Solution: Polygon pattern, O(n) solution

At first glance it may seem to be very difficult to solve. I initially wanted to keep track of the points and use bounding box to determine the crossing but still cannot get it right.

Now the solution for this is not very easy to come up with, I read someone's post on how to solve this and I'm just trying to explain that solution here.

Basically since we are only allowed to go straight left, right, up and down and in a counter-clockwise order, the shape of the points movement forms polygons, muck like tetrix blocks really.

These blocks indeed are just two kinds, one is rectangle the other is L-shape pentagon. The rectangle shape would have two different sub types, one is made up by 4 lines, the other is made up by 5 lines.

For three types there are constraints:

Type 1: x[n-2] <= x[n] && x[n-1] <= x[n-3]

Type 2: x[n] + x[n-4] >= x[n-2] && x[n-1] == x[n-3]

Type 3: x[n] + x[n-4] >= x[n-2] && x[n-1] + x[n-5] >= x[n-3] && x[n-1] <= x[n-3] && x[n-2] >= x[n-4]

Those shapes are orientation-less, meaning orientation doesn't matter for these three patterns, one can rotate them and those conditions still hold. This means that for any point in the given sequence we just need to check those 3 different constraints, if any one of them breaks there must be a crossing. No previous states need to be memorized.

Code implementation:

class Solution {
public:
    bool isSelfCrossing(vector<int>& x) {
        int ret = check(x);
        return ret != 0;
    }
    
    inline int check(const vector<int>& x) {
        int n = x.size();
        for (int i=0; i<n; i++) {
            if (i >= 3 && x[i-2] <= x[i] && x[i-1] <= x[i-3]) return 1;
            if (i >= 4 && x[i] + x[i-4] >= x[i-2] && x[i-1] == x[i-3]) return 2;
            if (i >= 5 && x[i] + x[i-4] >= x[i-2] && x[i-1] + x[i-5] >= x[i-3] && x[i-1] <= x[i-3] && x[i-2] >= x[i-4]) return 3;
        } 
        return 0;
    }
};

[Algorithm] House Robber III

House Robber III

Problem statement

The thief has found himself a new place for his thievery again. There is only one entrance to this area, called the "root." Besides the root, each house has one and only one parent house. After a tour, the smart thief realized that "all houses in this place forms a binary tree". It will automatically contact the police if two directly-linked houses were broken into on the same night.

Example 1:

Maximum amount of money the thief can rob = 3 + 3 + 1 = 7.

Example 2:

Maximum amount of money the thief can rob = 4 + 5 = 9.

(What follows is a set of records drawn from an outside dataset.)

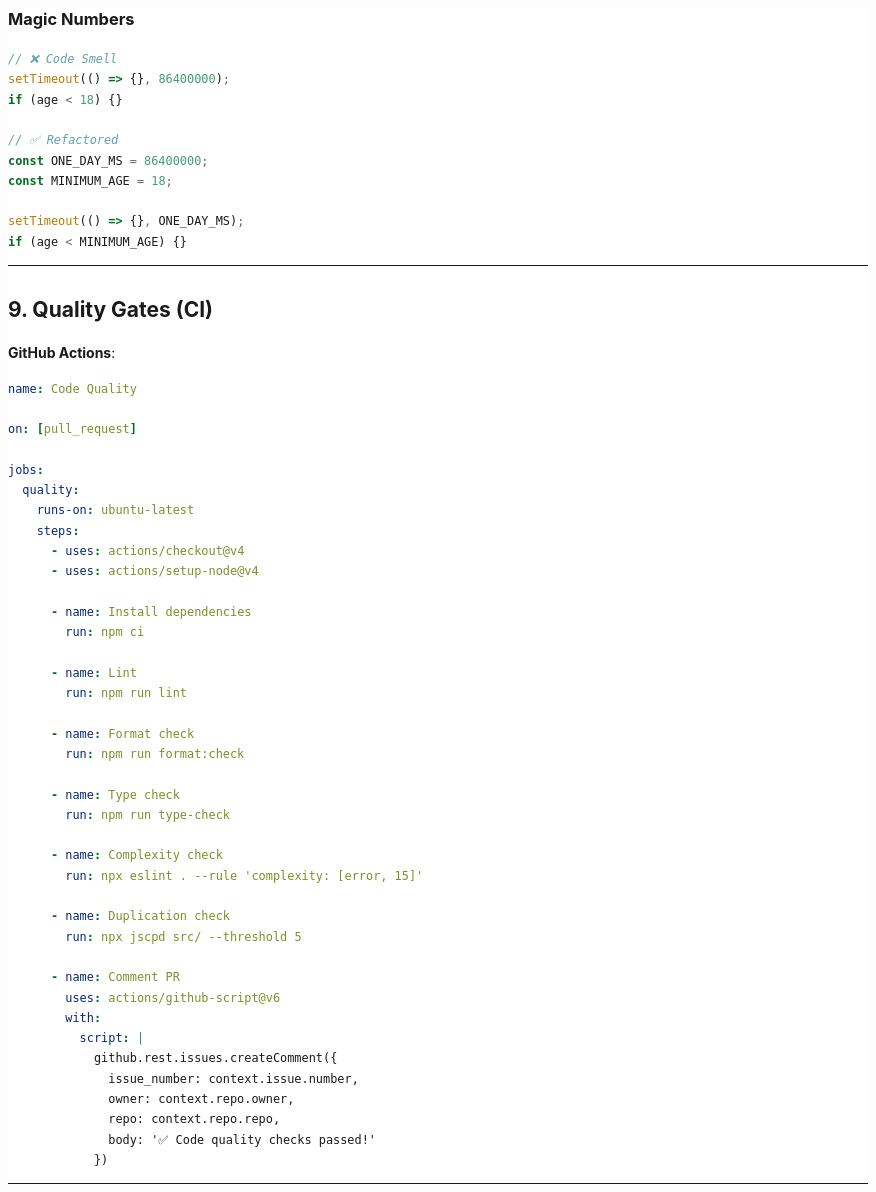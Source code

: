 ### Magic Numbers

```typescript
// ❌ Code Smell
setTimeout(() => {}, 86400000);
if (age < 18) {}

// ✅ Refactored
const ONE_DAY_MS = 86400000;
const MINIMUM_AGE = 18;

setTimeout(() => {}, ONE_DAY_MS);
if (age < MINIMUM_AGE) {}
```

---

## 9. Quality Gates (CI)

**GitHub Actions**:
```yaml
name: Code Quality

on: [pull_request]

jobs:
  quality:
    runs-on: ubuntu-latest
    steps:
      - uses: actions/checkout@v4
      - uses: actions/setup-node@v4

      - name: Install dependencies
        run: npm ci

      - name: Lint
        run: npm run lint

      - name: Format check
        run: npm run format:check

      - name: Type check
        run: npm run type-check

      - name: Complexity check
        run: npx eslint . --rule 'complexity: [error, 15]'

      - name: Duplication check
        run: npx jscpd src/ --threshold 5

      - name: Comment PR
        uses: actions/github-script@v6
        with:
          script: |
            github.rest.issues.createComment({
              issue_number: context.issue.number,
              owner: context.repo.owner,
              repo: context.repo.repo,
              body: '✅ Code quality checks passed!'
            })
```

---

Determine the maximum amount of money the thief can rob tonight without alerting the police.

Solution: DFS + DP

At each node the maximum amount we can rob is determined by whether we want to rob the current house or skip this house. To keep the constraint that two connected house cannot be robbed, we can utilize post order DFS. In post order DFS we just need to check one side of the constraint which is current house and its immediate children. The other side which is between immediate parent and this house will be checked when the parent node is visited.

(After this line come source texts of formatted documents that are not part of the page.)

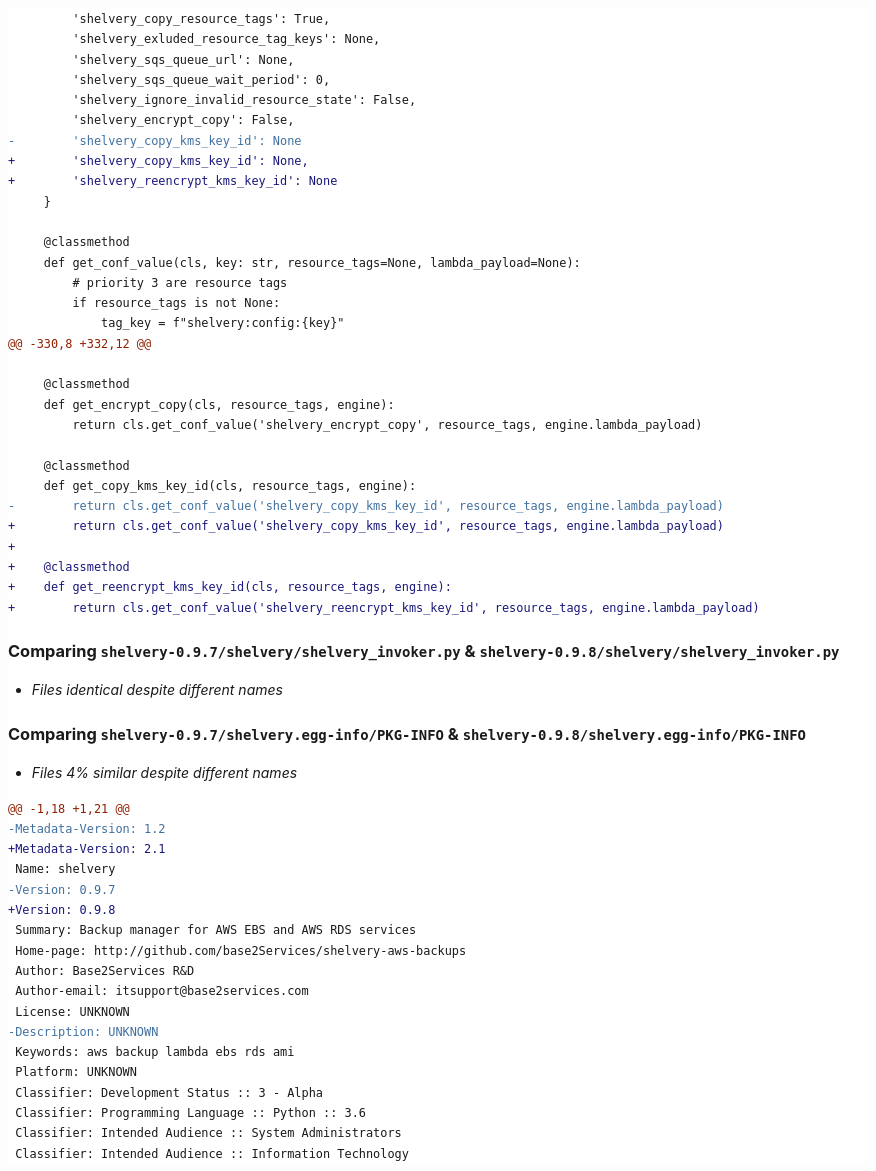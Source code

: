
 ```diff
         'shelvery_copy_resource_tags': True,
         'shelvery_exluded_resource_tag_keys': None,
         'shelvery_sqs_queue_url': None,
         'shelvery_sqs_queue_wait_period': 0,
         'shelvery_ignore_invalid_resource_state': False,
         'shelvery_encrypt_copy': False,
-        'shelvery_copy_kms_key_id': None
+        'shelvery_copy_kms_key_id': None,
+        'shelvery_reencrypt_kms_key_id': None
     }
 
     @classmethod
     def get_conf_value(cls, key: str, resource_tags=None, lambda_payload=None):
         # priority 3 are resource tags
         if resource_tags is not None:
             tag_key = f"shelvery:config:{key}"
@@ -330,8 +332,12 @@
     
     @classmethod
     def get_encrypt_copy(cls, resource_tags, engine):
         return cls.get_conf_value('shelvery_encrypt_copy', resource_tags, engine.lambda_payload)
     
     @classmethod
     def get_copy_kms_key_id(cls, resource_tags, engine):
-        return cls.get_conf_value('shelvery_copy_kms_key_id', resource_tags, engine.lambda_payload)
+        return cls.get_conf_value('shelvery_copy_kms_key_id', resource_tags, engine.lambda_payload)
+    
+    @classmethod
+    def get_reencrypt_kms_key_id(cls, resource_tags, engine):
+        return cls.get_conf_value('shelvery_reencrypt_kms_key_id', resource_tags, engine.lambda_payload)
```

### Comparing `shelvery-0.9.7/shelvery/shelvery_invoker.py` & `shelvery-0.9.8/shelvery/shelvery_invoker.py`

 * *Files identical despite different names*

### Comparing `shelvery-0.9.7/shelvery.egg-info/PKG-INFO` & `shelvery-0.9.8/shelvery.egg-info/PKG-INFO`

 * *Files 4% similar despite different names*

```diff
@@ -1,18 +1,21 @@
-Metadata-Version: 1.2
+Metadata-Version: 2.1
 Name: shelvery
-Version: 0.9.7
+Version: 0.9.8
 Summary: Backup manager for AWS EBS and AWS RDS services
 Home-page: http://github.com/base2Services/shelvery-aws-backups
 Author: Base2Services R&D
 Author-email: itsupport@base2services.com
 License: UNKNOWN
-Description: UNKNOWN
 Keywords: aws backup lambda ebs rds ami
 Platform: UNKNOWN
 Classifier: Development Status :: 3 - Alpha
 Classifier: Programming Language :: Python :: 3.6
 Classifier: Intended Audience :: System Administrators
 Classifier: Intended Audience :: Information Technology
```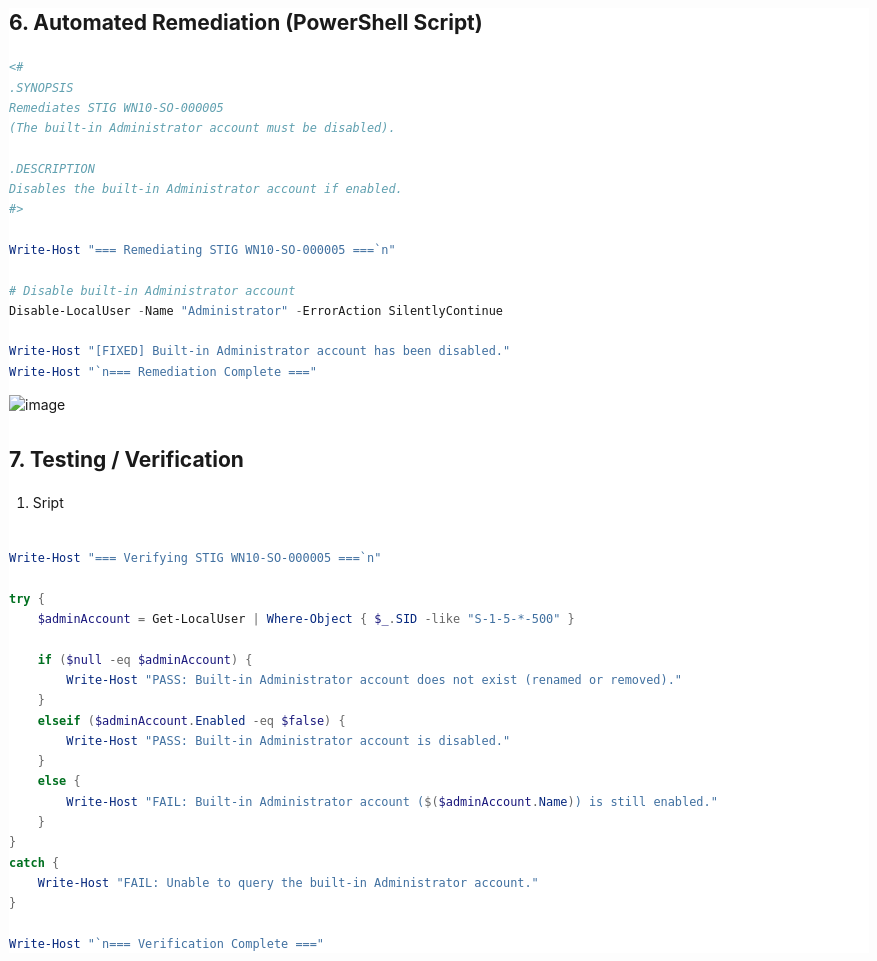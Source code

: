 
## 6. Automated Remediation (PowerShell Script)  

```powershell
<#
.SYNOPSIS
Remediates STIG WN10-SO-000005
(The built-in Administrator account must be disabled).

.DESCRIPTION
Disables the built-in Administrator account if enabled.
#>

Write-Host "=== Remediating STIG WN10-SO-000005 ===`n"

# Disable built-in Administrator account
Disable-LocalUser -Name "Administrator" -ErrorAction SilentlyContinue

Write-Host "[FIXED] Built-in Administrator account has been disabled."
Write-Host "`n=== Remediation Complete ==="

```

<img width="1046" height="802" alt="image" src="https://github.com/user-attachments/assets/21b3ede7-ba53-40ac-bb33-713ce0d02d81" />

## 7. Testing / Verification
1. Sript

```powershell

Write-Host "=== Verifying STIG WN10-SO-000005 ===`n"

try {
    $adminAccount = Get-LocalUser | Where-Object { $_.SID -like "S-1-5-*-500" }

    if ($null -eq $adminAccount) {
        Write-Host "PASS: Built-in Administrator account does not exist (renamed or removed)."
    }
    elseif ($adminAccount.Enabled -eq $false) {
        Write-Host "PASS: Built-in Administrator account is disabled."
    }
    else {
        Write-Host "FAIL: Built-in Administrator account ($($adminAccount.Name)) is still enabled."
    }
}
catch {
    Write-Host "FAIL: Unable to query the built-in Administrator account."
}

Write-Host "`n=== Verification Complete ==="

```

Like other house robbery problem, we keep the maximum loot we can have at each node and we also need to know how much we can get if we skip current house, in other words the dp[i] = max((dp[i] + dp[i-2]), dp[i-1]) state transfer still holds here. Thus we just need to add two return values (as reference), one to represent dp[i-1] and one to represent dp[i-2].

Code implementation:

class Solution {
public:
    int rob(TreeNode* root) {
        int child = 0, grandchild = 0;
        postDFS(root, child, grandchild);
        return max(child, grandchild);
    }
    
    /* 
    * current loot means maximum loot starting at this node, 
    * it can come from either taking this node or skiping this node whichever is larger
    */
    void postDFS(TreeNode* root, int& currLoot, int& childLoot) {
        if (root == NULL) {
            currLoot = 0;
            childLoot = 0;
            return;
        }
        
        int left = 0, leftgrand = 0;
        postDFS(root->left, left, leftgrand);
        
        int right = 0, rightgrand = 0;
        postDFS(root->right, right, rightgrand);
        
        int take = root->val + leftgrand + rightgrand;
        int skip = left + right;
        
        currLoot = max(take, skip);
        childLoot = skip;
    }
};

Thursday, July 28, 2016

[Algorithm] Longest Increasing Path in a Matrix

Longest Increasing Path in a Matrix

Problem Statement:

Given an integer matrix, find the length of the longest increasing path.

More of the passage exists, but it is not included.